In a report released in January, Anthropic researchers found that software engineers working with a new software library saw a small, statistically insignificant increase in speed when solving a task with the help of AI compared to a control group working without AI assistance. When the coders were asked about the software library after the task, the AI-assisted group scored 17 percent lower than the AI-free group. Those who asked questions about AI rather than just relying on it to generate code generally performed better, but the researchers raised concerns that using AI to complete tasks as quickly as possible under work pressure could be detrimental to engineers’ professional development.
In addition, they noted, the biggest gap in quiz performance was on questions related to debugging code — the process of finding and fixing the bugs that make code not work. In other words, junior developers who rely too much on AI may have a harder time not only writing code on their own, but also understanding and finalizing the code they generated in the first place. In a statement to Scientific American, Anthropic researcher Judy Hanwen Shen said the goal “shouldn’t be to use AI to avoid cognitive effort—it should be to use AI to augment it.”
Already, the UC Berkeley researchers noted, engineers may find themselves helping coworkers who have created incomplete software solutions through vibe coding. And some open source projects have reported an increase in low-quality, AI-driven submissions that eat away at core developers’ time.
It comes after a 2025 Harvard Business School working paper indicated that AI could lead to open source developers shifting their time from handling project management tasks, such as reviewing code contributions and maintaining lists of issues that contributors can fix, to generating code themselves.

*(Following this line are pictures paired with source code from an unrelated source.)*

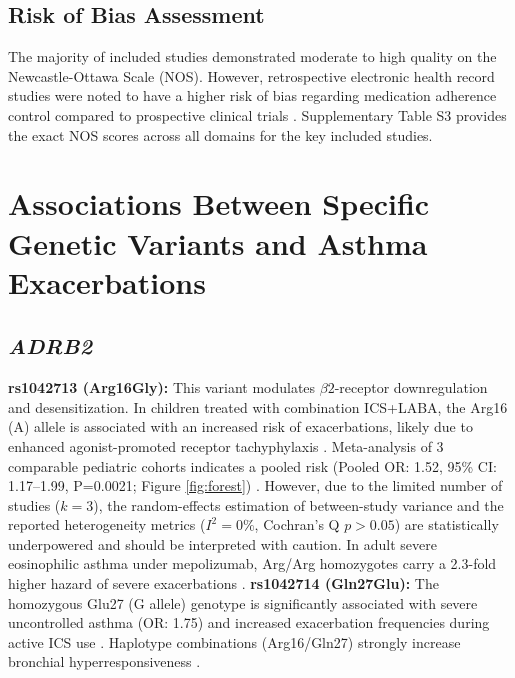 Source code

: \documentclass[11pt,a4paper]{article}
\begin{document}
\subsection{Risk of Bias Assessment}
The majority of included studies demonstrated moderate to high quality on the Newcastle-Ottawa Scale (NOS). However, retrospective electronic health record studies were noted to have a higher risk of bias regarding medication adherence control compared to prospective clinical trials \cite{McGeachieWu2015, SoodConnolly2018}. Supplementary Table S3 provides the exact NOS scores across all domains for the key included studies.

\section{Associations Between Specific Genetic Variants and Asthma Exacerbations}

\subsection{\textit{ADRB2}}
\textbf{rs1042713 (Arg16Gly):} This variant modulates $\beta2$-receptor downregulation and desensitization. In children treated with combination ICS+LABA, the Arg16 (A) allele is associated with an increased risk of exacerbations, likely due to enhanced agonist-promoted receptor tachyphylaxis \cite{TurnerFrancis2016, SlobRichards2021}. Meta-analysis of 3 comparable pediatric cohorts indicates a pooled risk (Pooled OR: 1.52, 95\% CI: 1.17–1.99, P=0.0021; Figure \ref{fig:forest}) \cite{TurnerFrancis2016}. However, due to the limited number of studies ($k=3$), the random-effects estimation of between-study variance and the reported heterogeneity metrics ($I^2 = 0\%$, Cochran's Q $p > 0.05$) are statistically underpowered and should be interpreted with caution. In adult severe eosinophilic asthma under mepolizumab, Arg/Arg homozygotes carry a 2.3-fold higher hazard of severe exacerbations \cite{NolascoFagone2025}.
\textbf{rs1042714 (Gln27Glu):} The homozygous Glu27 (G allele) genotype is significantly associated with severe uncontrolled asthma (OR: 1.75) and increased exacerbation frequencies during active ICS use \cite{RodriguesFilho2025, SoodConnolly2018}. Haplotype combinations (Arg16/Gln27) strongly increase bronchial hyperresponsiveness \cite{KarimiVijverberg2021}.
\end{document}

“You can do it yourself now, so there’s not a lot of need to interact a lot with others,” says Manuel Hoffmann, a co-author of the paper and an assistant professor of information systems at the University of California, Irvine’s Paul Merage School of Business. “And that’s not necessarily a bad thing.”

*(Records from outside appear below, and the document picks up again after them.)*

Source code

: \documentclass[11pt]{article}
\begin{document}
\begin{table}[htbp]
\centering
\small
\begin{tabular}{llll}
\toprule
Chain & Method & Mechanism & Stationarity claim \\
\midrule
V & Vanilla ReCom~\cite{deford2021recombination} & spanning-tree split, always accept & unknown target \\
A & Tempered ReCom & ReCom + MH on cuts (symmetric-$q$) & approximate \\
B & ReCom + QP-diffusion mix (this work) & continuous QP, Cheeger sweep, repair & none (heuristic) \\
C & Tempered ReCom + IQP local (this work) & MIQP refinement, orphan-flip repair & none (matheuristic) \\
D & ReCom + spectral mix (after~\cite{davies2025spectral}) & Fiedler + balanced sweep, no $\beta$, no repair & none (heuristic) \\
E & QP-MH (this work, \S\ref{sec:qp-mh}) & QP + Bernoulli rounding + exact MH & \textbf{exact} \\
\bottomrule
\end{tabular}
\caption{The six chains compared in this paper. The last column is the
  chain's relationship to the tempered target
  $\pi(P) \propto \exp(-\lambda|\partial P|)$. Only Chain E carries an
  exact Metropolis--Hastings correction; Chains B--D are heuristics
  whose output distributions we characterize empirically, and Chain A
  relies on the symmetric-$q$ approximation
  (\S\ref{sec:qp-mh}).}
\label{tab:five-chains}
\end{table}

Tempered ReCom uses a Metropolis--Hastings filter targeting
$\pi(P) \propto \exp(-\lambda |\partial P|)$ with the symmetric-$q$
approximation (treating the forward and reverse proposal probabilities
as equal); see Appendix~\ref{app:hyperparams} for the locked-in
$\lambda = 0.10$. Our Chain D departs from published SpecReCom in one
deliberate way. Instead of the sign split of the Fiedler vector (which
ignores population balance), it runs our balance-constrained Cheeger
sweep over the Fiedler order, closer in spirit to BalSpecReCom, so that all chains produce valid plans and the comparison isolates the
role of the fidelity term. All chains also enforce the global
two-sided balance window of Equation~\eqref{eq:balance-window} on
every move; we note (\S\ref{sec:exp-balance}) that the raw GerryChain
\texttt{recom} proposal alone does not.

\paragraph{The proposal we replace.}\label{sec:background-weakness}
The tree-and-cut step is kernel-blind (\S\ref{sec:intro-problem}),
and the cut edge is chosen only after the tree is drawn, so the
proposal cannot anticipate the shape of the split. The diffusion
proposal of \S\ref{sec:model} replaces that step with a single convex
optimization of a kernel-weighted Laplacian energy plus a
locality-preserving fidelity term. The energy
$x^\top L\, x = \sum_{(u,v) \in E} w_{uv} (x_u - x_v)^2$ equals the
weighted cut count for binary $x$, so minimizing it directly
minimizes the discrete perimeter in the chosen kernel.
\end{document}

Still, such use of AI can limit another channel for less experienced programmers to hone their skills, develop professional networks, and expand their resumes.
And as AI redefines what productivity means, workplace structures that prevent burnout, keep workloads manageable, and provide opportunities for advancement and training may be more important than ever.
“When you have big things happening, and you add some AI to the mix, they’re probably going to get better,” says Harvey. “And when you have painful things happening, (and) you add some AI to the mix, (you’re) likely to feel that pain a little more acutely.”